The list of the Green Left Party (YSP) includes the most female parliamentary candidates with 40 percent of the total, according to the Mezopotamya news agency.

A total of 37.6 percent of the nationalist İYİ (Good) Party’s parliamentary candidates are women, while that figure is 26.3 percent for the Republican People’s Party (CHP).

The pro-Kurdish Peoples’ Democratic Party HDP decided to run under the banner of the YSP in the parliamentary elections in a bid to circumvent the risks that could emerge from its possible closure ahead of the elections.

The HDP is facing a closure case on terrorism charges that was filed in March 2021 and could be concluded before the elections since the Constitutional Court, which is hearing the case, has rejected the HDP’s request to delay the verdict until after the elections.

According to Mezopotamya, 19 percent of the ruling Justice and Development Party (AKP) and 12 percent of the far-right Nationalist Movement Party (MHP) candidates are women.

Female representation in parliament was 9.1 percent in 2007, 14.3 percent in 2011, 14.7 percent in 2015 and 17.1 percent in 2018.
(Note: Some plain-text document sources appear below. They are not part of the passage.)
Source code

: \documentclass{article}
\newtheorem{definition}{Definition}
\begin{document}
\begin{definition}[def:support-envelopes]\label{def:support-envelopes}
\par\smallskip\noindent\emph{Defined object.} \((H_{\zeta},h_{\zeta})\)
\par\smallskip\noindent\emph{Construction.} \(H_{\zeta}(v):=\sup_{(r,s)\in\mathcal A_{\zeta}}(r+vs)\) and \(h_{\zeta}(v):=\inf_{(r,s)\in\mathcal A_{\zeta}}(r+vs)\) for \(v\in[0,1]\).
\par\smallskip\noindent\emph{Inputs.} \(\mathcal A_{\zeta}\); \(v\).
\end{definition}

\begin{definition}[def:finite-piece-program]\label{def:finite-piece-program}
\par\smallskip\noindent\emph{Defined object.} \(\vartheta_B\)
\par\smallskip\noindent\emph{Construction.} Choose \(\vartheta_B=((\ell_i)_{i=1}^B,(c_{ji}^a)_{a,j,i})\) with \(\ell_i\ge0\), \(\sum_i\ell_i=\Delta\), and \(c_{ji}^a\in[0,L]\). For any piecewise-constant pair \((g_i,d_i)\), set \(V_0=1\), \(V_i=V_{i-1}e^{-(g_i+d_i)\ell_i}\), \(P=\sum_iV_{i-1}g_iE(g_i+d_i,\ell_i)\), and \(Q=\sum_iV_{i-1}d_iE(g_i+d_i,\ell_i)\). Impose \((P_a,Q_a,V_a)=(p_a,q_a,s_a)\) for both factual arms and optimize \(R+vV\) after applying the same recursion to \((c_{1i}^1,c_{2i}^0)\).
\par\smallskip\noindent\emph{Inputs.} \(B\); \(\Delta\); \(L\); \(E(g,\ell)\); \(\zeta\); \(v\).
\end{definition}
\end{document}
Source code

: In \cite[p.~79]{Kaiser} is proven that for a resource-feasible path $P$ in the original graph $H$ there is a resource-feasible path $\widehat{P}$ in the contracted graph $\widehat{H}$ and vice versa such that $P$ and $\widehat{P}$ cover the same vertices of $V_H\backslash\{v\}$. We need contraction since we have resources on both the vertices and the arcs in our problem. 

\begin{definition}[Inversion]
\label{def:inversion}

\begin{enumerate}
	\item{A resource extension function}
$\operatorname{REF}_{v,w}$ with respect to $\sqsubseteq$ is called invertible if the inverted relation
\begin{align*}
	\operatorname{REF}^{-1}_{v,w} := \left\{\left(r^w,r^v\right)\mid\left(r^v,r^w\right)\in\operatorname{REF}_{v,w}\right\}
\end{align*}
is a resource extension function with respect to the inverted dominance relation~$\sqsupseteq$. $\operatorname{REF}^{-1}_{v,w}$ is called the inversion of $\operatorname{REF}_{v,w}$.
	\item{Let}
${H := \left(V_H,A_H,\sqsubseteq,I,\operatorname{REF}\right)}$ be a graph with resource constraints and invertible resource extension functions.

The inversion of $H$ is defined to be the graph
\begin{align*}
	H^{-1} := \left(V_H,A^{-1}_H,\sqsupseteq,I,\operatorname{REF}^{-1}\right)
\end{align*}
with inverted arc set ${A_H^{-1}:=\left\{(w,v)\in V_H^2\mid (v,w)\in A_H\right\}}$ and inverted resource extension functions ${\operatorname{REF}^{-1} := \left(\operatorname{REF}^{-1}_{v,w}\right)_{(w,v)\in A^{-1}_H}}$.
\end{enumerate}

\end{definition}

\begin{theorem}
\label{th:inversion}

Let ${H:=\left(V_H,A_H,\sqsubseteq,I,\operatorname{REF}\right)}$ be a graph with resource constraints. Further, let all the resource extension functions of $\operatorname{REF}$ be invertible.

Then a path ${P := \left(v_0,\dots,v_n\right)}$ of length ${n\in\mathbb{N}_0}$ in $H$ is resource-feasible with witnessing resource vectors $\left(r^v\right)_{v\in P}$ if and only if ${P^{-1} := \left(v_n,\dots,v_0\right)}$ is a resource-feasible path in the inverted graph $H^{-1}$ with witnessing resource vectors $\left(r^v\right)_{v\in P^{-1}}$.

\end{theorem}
According to Turkish media reports, each party in President Recep Tayyip Erdoğan’s People’s Alliance – the ruling AKP, MHP, the Great Unity Party (BBP) and the New Welfare Party (YRP) – submitted their own lists, while the rival Nation Alliance, an opposition bloc of six parties, will compete in the election under the main opposition CHP and the nationalist İYİ Party lists.